== Task requirements ==
For this exercise, transcribe all the entries exactly as given and omit the images.

=== Section Start ===

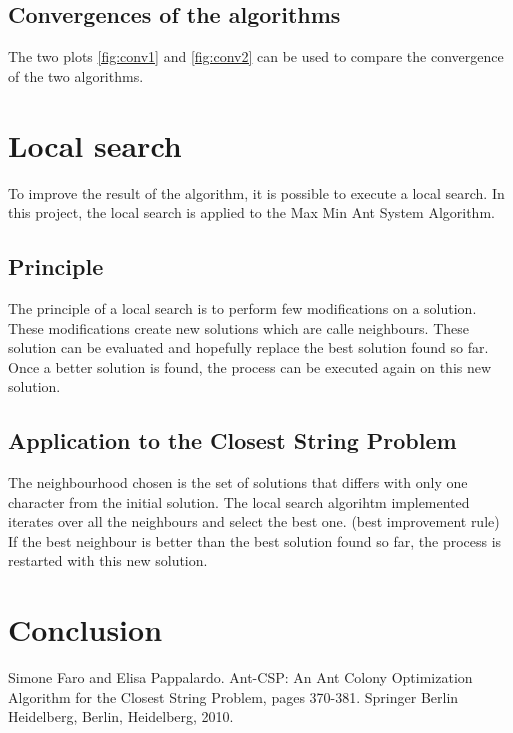 \documentclass{article}
\begin{document}
\subsection{Convergences of the algorithms}

The two plots \ref{fig:conv1} and \ref{fig:conv2} can be used to compare the convergence of the two algorithms.

\section{Local search}

To improve the result of the algorithm, it is possible to execute a local search.
In this project, the local search is applied to the Max Min Ant System Algorithm.

\subsection{Principle}


The principle of a local search is to perform few modifications on a solution.
These modifications create new solutions which are calle neighbours.
These solution can be evaluated and hopefully replace the best solution found so far.
Once a better solution is found, the process can be executed again on this new solution.

\subsection{Application to the Closest String Problem}

The neighbourhood chosen is the set of solutions that differs with only one character from the initial solution.
The local search algorihtm implemented iterates over all the neighbours and select the best one. (best improvement rule)
If the best neighbour is better than the best solution found so far, the process is restarted with this new solution. \newline



\section*{Conclusion}

\begin{thebibliography}{2}

 Simone Faro and Elisa Pappalardo.
Ant-CSP: An Ant Colony Optimization Algorithm for the Closest String Problem, pages 370-381.
Springer Berlin
Heidelberg, Berlin, Heidelberg, 2010.

\end{thebibliography}
\end{document}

=== Section End ===

== Response below ==
 \documentclass{article}
\begin{document}
\subsection{Convergences of the algorithms}

The two plots \ref{fig:conv1} and \ref{fig:conv2} can be used to compare the convergence of the two algorithms.

\section{Local search}

To improve the result of the algorithm, it is possible to execute a local search.
In this project, the local search is applied to the Max Min Ant System Algorithm.

\subsection{Principle}


The principle of a local search is to perform few modifications on a solution.
These modifications create new solutions which are calle neighbours.
These solution can be evaluated and hopefully replace the best solution found so far.
Once a better solution is found, the process can be executed again on this new solution.

\subsection{Application to the Closest String Problem}

The neighbourhood chosen is the set of solutions that differs with only one character from the initial solution.
The local search algorihtm implemented iterates over all the neighbours and select the best one. (best improvement rule)
If the best neighbour is better than the best solution found so far, the process is restarted with this new solution. \newline



\section*{Conclusion}

\begin{thebibliography}{2}

 Simone Faro and Elisa Pappalardo.
Ant-CSP: An Ant Colony Optimization Algorithm for the Closest String Problem, pages 370-381.
Springer Berlin
Heidelberg, Berlin, Heidelberg, 2010.

\end{thebibliography}
\end{document}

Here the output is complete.